Una raccolta postuma che conferma l’autorevolezza del poeta
Figura di netta originalità e autonomia nel panorama della nostra poesia di questi ultimi decenni, Pier Luigi Bacchini, di Parma, nato nel 1927, se ne è andato all’inizio del 2014, e la sua opera si era venuta sempre più affermando soprattutto a partire dal 1993, quando ottenne il premio Viareggio con Visi e foglie. In precedenza, il suo lavoro di autore appartato lo aveva reso noto solo in ambiti ristretti, ma poi la particolarità della sua scrittura e la strenua attenzione alla complessa realtà naturale, del mondo a noi circostante, di animali e vegetali, lo aveva imposto nel panorama articolato della nostra poesia. Un’opera essenziale era stata allora Scritture vegetali uscita nel 1999 da Mondadori, seguita poi, per lo stesso editore, da Contemplazioni meccaniche e pneumatiche (2005) e dai Canti territoriali (2009), mentre una raccolta complessiva delle sue Poesie 1954-2013, usciva negli Oscar, a cura di Alberto Bertoni.

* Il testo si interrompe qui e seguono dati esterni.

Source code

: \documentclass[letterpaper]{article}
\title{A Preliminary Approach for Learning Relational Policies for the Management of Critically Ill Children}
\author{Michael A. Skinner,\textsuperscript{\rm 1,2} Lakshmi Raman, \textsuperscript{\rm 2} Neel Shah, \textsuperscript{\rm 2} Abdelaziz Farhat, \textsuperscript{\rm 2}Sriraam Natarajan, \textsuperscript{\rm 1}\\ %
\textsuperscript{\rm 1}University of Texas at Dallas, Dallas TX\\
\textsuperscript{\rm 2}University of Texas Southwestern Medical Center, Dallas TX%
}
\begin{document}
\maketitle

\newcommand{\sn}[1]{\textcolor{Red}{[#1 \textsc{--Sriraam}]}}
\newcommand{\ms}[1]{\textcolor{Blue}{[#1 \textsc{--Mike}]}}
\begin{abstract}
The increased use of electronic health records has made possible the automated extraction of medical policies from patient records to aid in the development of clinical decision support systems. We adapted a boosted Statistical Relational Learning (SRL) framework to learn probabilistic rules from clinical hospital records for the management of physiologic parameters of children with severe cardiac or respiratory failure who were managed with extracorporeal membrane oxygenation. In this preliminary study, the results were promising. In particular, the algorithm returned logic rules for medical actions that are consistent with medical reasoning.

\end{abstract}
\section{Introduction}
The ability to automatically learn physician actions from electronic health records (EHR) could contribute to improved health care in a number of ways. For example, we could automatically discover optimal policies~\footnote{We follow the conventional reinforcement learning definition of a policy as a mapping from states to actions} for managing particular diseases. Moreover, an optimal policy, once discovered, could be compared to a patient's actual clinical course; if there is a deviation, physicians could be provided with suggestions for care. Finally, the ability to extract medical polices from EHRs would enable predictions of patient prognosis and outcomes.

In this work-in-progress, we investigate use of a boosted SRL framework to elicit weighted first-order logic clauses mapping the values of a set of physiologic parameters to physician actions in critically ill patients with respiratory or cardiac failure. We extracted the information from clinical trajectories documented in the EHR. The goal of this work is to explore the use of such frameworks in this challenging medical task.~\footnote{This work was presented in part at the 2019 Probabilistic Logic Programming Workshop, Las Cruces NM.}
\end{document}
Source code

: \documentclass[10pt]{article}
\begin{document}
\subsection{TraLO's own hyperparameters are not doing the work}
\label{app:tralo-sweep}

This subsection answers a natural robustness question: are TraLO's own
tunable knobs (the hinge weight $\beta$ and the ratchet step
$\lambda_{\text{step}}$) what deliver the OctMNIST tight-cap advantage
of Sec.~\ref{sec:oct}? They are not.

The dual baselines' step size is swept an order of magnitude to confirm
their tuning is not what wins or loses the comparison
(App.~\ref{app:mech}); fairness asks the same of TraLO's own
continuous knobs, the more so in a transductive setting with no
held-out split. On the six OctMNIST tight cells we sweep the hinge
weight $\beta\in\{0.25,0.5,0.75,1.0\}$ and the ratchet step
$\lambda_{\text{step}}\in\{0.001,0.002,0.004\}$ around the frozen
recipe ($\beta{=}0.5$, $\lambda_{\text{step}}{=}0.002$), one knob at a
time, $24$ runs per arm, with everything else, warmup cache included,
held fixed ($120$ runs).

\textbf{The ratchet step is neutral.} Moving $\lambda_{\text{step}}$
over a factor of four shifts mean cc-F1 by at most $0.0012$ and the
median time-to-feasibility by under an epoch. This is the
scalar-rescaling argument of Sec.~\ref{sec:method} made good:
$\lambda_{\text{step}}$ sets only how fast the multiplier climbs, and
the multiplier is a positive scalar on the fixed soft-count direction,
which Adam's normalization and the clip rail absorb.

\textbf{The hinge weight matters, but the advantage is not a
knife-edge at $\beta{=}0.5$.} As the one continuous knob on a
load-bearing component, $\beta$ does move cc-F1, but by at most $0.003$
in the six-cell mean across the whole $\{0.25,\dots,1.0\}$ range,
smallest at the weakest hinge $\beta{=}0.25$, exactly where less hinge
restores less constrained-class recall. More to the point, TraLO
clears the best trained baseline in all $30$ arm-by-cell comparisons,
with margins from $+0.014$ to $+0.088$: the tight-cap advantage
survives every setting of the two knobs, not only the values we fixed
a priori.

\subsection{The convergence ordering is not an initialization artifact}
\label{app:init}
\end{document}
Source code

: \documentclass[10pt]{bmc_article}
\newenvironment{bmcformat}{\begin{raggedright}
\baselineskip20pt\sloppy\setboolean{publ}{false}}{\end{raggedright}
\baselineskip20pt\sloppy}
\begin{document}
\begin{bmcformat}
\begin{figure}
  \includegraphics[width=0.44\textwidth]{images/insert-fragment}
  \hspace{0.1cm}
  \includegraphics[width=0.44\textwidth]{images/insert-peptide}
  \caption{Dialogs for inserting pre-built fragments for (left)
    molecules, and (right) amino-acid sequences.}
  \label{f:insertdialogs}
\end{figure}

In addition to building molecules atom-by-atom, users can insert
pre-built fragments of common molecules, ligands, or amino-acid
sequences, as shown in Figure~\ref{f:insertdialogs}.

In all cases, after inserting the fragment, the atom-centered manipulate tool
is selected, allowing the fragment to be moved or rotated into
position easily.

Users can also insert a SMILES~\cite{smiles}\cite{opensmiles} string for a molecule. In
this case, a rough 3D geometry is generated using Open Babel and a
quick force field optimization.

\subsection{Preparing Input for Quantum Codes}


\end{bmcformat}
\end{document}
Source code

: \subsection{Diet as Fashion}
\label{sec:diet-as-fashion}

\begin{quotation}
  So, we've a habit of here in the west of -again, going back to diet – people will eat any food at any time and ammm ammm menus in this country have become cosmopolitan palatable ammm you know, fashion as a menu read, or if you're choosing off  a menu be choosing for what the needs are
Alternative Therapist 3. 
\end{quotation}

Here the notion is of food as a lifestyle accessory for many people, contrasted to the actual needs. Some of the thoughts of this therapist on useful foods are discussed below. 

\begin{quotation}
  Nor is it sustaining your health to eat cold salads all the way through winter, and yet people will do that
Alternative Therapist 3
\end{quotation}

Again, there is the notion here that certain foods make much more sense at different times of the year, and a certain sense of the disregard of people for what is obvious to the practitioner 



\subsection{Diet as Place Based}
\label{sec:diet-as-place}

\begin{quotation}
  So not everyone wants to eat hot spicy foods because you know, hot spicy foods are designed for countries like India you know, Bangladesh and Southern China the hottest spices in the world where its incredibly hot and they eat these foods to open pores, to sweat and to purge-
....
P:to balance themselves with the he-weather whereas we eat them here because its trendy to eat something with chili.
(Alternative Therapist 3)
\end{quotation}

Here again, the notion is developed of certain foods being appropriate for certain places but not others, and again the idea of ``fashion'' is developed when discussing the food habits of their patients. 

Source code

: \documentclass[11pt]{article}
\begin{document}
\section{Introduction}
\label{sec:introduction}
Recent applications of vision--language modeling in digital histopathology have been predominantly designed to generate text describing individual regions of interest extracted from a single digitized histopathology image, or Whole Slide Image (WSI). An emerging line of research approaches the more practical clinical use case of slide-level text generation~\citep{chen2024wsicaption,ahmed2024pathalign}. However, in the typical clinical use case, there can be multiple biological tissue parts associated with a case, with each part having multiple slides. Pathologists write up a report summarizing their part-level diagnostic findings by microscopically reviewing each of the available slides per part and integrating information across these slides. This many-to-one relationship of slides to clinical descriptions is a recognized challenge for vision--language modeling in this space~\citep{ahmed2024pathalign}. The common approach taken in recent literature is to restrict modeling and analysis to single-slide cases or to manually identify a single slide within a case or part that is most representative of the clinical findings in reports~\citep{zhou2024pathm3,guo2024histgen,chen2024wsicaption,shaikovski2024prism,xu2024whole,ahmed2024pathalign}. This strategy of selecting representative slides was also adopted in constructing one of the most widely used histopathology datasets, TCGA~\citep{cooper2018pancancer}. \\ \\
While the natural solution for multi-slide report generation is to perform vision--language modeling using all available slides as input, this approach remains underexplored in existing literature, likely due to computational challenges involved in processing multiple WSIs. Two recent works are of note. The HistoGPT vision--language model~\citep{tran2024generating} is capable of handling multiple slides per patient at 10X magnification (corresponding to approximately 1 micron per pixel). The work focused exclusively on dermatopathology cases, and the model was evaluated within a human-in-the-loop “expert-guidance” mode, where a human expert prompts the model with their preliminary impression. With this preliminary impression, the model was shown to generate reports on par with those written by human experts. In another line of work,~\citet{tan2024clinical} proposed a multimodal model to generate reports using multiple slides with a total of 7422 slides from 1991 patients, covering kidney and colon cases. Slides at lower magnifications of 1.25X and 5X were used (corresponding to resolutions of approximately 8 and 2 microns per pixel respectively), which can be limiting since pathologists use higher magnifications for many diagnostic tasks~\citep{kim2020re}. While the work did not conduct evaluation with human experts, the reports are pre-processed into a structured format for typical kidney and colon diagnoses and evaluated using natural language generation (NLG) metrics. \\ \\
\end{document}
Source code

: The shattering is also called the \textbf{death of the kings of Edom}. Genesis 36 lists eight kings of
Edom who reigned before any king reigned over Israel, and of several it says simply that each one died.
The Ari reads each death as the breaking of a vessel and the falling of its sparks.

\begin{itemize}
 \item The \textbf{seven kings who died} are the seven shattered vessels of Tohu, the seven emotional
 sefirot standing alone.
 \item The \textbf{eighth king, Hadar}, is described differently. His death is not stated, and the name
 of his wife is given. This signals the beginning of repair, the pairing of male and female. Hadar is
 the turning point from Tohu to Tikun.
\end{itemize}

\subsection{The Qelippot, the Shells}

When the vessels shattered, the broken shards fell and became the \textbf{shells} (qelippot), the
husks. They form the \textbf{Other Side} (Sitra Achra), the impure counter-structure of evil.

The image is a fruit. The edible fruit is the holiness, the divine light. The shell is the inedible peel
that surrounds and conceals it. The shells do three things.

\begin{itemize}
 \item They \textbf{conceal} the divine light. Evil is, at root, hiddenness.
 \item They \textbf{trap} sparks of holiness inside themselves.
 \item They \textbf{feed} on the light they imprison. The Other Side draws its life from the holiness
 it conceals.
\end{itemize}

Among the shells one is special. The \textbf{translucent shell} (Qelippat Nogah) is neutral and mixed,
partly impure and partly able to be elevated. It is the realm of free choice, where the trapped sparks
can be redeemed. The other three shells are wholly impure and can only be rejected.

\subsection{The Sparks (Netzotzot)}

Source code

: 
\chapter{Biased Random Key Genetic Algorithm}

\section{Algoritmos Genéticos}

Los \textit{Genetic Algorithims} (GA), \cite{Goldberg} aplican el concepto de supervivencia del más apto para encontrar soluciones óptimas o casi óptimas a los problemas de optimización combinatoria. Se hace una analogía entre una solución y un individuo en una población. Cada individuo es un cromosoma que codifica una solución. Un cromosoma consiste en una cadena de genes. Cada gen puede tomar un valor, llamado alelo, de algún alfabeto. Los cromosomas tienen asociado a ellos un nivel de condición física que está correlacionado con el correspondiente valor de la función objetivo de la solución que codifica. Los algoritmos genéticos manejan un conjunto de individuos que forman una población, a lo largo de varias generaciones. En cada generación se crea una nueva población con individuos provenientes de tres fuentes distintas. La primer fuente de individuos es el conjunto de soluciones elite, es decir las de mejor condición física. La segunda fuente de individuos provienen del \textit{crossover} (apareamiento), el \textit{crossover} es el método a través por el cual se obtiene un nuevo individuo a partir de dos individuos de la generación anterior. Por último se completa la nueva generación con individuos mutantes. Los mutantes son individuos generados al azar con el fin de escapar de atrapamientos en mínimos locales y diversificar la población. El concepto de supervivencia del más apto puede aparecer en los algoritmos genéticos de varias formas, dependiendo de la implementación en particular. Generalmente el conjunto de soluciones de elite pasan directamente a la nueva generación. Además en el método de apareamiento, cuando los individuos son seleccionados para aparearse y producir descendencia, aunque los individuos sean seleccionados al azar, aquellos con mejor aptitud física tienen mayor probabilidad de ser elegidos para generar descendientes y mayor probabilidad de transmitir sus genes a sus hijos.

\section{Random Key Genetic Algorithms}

Ora è apparso, da Mondadori, a cura del figlio Camillo e con un importante saggio di Alberto Bertoni, un volume postumo di inediti, dal titolo di Staminali eterne, dove ancora, dunque, sono vivi e presenti elementi e parole della ricerca e anche del linguaggio scientifico. Nella raccolta riemerge la forza inquieta del suo pensiero, la capacità di cogliere il senso dell’esserci, per quanto ci sia umanamente concesso, nel molteplice del mondo naturale, confermando una specificità ben riconoscibile dell’intera sua opera.
Una meditazione sull’esserci che va dal privato alla storia pubblica, tra concretezza e astrazione, in cui entrano momenti di dolore e gioia, la riflessione sulla vecchiaia e sulla poesia stessa: "E la poesia ha parole / in staminale argilla". E poi ecco le immagini del sogno, con presenza viva di personaggi e ambienti, ancora, naturalmente, di animali e vegetazione, fino alla stessa "memoria delle rocce". Ma straordinaria è poi la abilità costruttiva di Bacchini nell’utilizzare lo spazio della pagina per modulare la sua voce in una varietà di ritmi che va dalla misura prosastica allo stacco o allo strappo vero e proprio all’interno del suo raffinato procedere.
Un classico tra secondo Novecento e nuovo millennio al quale è appagante ritornare.